» Records drawn from a dataset:
━━━━━━

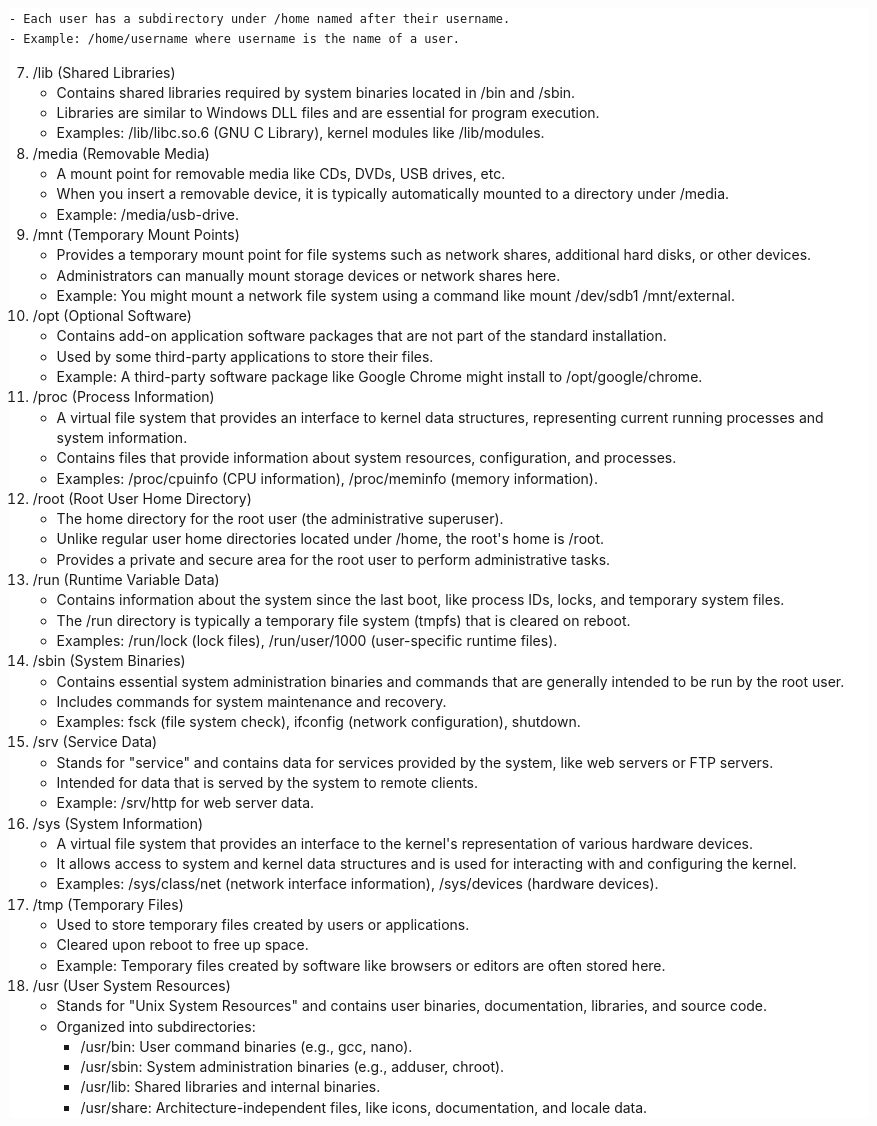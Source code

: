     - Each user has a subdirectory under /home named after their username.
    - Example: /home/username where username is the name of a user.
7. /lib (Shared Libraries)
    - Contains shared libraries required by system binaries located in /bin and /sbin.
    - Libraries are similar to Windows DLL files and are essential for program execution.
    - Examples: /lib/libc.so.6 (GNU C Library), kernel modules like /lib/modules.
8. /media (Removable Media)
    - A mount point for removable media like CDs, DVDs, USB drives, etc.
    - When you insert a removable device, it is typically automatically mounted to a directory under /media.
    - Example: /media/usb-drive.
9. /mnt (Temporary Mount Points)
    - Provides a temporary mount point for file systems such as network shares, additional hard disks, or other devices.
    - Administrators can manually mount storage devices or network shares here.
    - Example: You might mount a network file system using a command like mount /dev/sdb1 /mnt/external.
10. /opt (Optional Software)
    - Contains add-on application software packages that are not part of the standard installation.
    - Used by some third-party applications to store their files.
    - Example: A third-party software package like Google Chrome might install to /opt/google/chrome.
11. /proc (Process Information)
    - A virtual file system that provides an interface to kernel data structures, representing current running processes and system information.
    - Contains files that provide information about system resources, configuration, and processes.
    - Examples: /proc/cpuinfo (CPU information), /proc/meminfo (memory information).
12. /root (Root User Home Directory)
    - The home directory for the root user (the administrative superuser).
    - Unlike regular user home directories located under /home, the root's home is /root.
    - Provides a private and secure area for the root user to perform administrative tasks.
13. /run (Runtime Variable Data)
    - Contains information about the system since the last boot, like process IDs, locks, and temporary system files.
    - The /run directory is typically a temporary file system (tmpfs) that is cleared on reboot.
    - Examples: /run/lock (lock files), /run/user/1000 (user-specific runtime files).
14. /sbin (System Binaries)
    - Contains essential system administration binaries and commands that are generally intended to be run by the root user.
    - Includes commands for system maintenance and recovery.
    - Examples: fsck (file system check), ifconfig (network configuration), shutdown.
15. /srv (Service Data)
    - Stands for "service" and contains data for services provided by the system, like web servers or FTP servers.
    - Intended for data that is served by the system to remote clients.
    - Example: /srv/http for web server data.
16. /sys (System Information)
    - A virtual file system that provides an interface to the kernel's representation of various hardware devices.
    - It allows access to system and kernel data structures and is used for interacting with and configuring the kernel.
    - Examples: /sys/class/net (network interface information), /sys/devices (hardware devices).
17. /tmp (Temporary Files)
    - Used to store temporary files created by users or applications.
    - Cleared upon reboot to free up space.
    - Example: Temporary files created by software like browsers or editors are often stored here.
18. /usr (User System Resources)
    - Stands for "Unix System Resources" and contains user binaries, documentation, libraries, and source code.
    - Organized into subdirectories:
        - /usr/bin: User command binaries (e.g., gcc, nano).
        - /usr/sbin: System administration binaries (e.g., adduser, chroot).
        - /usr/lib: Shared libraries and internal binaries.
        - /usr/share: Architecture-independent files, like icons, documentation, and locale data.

━━━━━━

Copy only the part of the records that runs from the first line to the line with "12. /root (Root User Home Directory)", ends included, leaving pictures out.

» EXPECTED OUTPUT:
Source code

:     - Each user has a subdirectory under /home named after their username.
    - Example: /home/username where username is the name of a user.
7. /lib (Shared Libraries)
    - Contains shared libraries required by system binaries located in /bin and /sbin.
    - Libraries are similar to Windows DLL files and are essential for program execution.
    - Examples: /lib/libc.so.6 (GNU C Library), kernel modules like /lib/modules.
8. /media (Removable Media)
    - A mount point for removable media like CDs, DVDs, USB drives, etc.
    - When you insert a removable device, it is typically automatically mounted to a directory under /media.
    - Example: /media/usb-drive.
9. /mnt (Temporary Mount Points)
    - Provides a temporary mount point for file systems such as network shares, additional hard disks, or other devices.
    - Administrators can manually mount storage devices or network shares here.
    - Example: You might mount a network file system using a command like mount /dev/sdb1 /mnt/external.
10. /opt (Optional Software)
    - Contains add-on application software packages that are not part of the standard installation.
    - Used by some third-party applications to store their files.
    - Example: A third-party software package like Google Chrome might install to /opt/google/chrome.
11. /proc (Process Information)
    - A virtual file system that provides an interface to kernel data structures, representing current running processes and system information.
    - Contains files that provide information about system resources, configuration, and processes.
    - Examples: /proc/cpuinfo (CPU information), /proc/meminfo (memory information).
12. /root (Root User Home Directory)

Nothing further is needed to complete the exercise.